A Connecticut Yankee in King Arthur's Court
by Mark Twain
Chapter 25 - A Competitive Examination
WHEN the king traveled for change of air, or made a progress, or visited a
distant noble whom he wished to bankrupt with the cost of his keep, part of the
administration moved with him. It was a fashion of the time. The Commission charged with
the examination of candidates for posts in the army came with the king to the Valley,
whereas they could have transacted their business just as well at home. And although this
expedition was strictly a holiday excursion for the king, he kept some of his business
functions going just the same. He touched for the evil, as usual; he held court in the
gate at sunrise and tried cases, for he was himself Chief Justice of the King's Bench.
He shone very well in this latter office. He was a wise and humane judge, and he clearly did
his honest best and fairest, -- according to his lights. That is a large reservation. His
lights -- I mean his rearing -- often colored his decisions. Whenever there was a dispute
between a noble or gentleman and a person of lower degree, the king's leanings and
sympathies were for the former class always, whether he suspected it or not. It was
impossible that this should be otherwise. The blunting effects of slavery upon the
slaveholder's moral perceptions are known and conceded, the world over; and a privileged
class, an aristocracy, is but a band of slaveholders under another name.
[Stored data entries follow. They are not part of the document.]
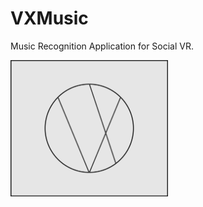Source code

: # VXMusic
Music Recognition Application for Social VR.

<img src="VXMusic/Img/VXLogo/VXLogo.png" alt="Alt Text" style="max-width: 50%">
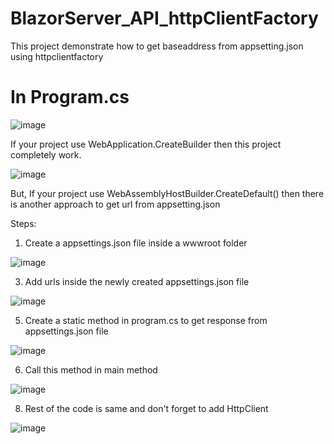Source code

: # BlazorServer_API_httpClientFactory
This project demonstrate how to get baseaddress from appsetting.json using httpclientfactory

# In Program.cs
![image](https://github.com/utsabbasyal12/BlazorServer_API_httpClientFactory/assets/45966409/193733e9-1ff4-40b3-8684-8c02396c2fe4)

If your project use WebApplication.CreateBuilder then this project completely work.


![image](https://github.com/utsabbasyal12/BlazorServer_API_httpClientFactory/assets/45966409/14beba5d-9666-4042-be2d-731433e8b991)

But, If your project use WebAssemblyHostBuilder.CreateDefault() then there is another approach to get url from appsetting.json 

Steps:
  1. Create a appsettings.json file inside a wwwroot folder

![image](https://github.com/utsabbasyal12/BlazorServer_API_httpClientFactory/assets/45966409/c5f648c7-3793-4cb1-aa48-3ff450749b98)

  3. Add urls inside the newly created appsettings.json file
 
 ![image](https://github.com/utsabbasyal12/BlazorServer_API_httpClientFactory/assets/45966409/361a1132-df56-49b9-a6d2-1f5de56ae16b)

  5. Create a static method in program.cs to get response from appsettings.json file

![image](https://github.com/utsabbasyal12/BlazorServer_API_httpClientFactory/assets/45966409/4731c4e8-5928-4aed-bf00-85085a62f8d3)

  6. Call this method in main method

![image](https://github.com/utsabbasyal12/BlazorServer_API_httpClientFactory/assets/45966409/44047287-6206-47dd-b0c0-9c4d1886be42)

  8. Rest of the code is same and don't forget to add HttpClient

![image](https://github.com/utsabbasyal12/BlazorServer_API_httpClientFactory/assets/45966409/8aeacf61-0671-410f-8030-47603f69e066)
This has a harsh
sound, and yet should not be offensive to any -- even to the noble himself -- unless the
fact itself be an offense: for the statement simply formulates a fact. The repulsive
feature of slavery is the THING, not its name. One needs but to hear an aristocrat speak
of the classes that are below him to recognize -- and in but indifferently modified
measure -- the very air and tone of the actual slaveholder; and behind these are the
slaveholder's spirit, the slaveholder's blunted feeling. They are the result of the same
cause in both cases: the possessor's old and inbred custom of regarding himself as a
superior being. The king's judgments wrought frequent injustices, but it was merely the
fault of his training, his natural and unalterable sympathies. He was as unfitted for a
judgeship as would be the average mother for the position of milk-distributor to starving
children in famine-time; her own children would fare a shade better than the rest.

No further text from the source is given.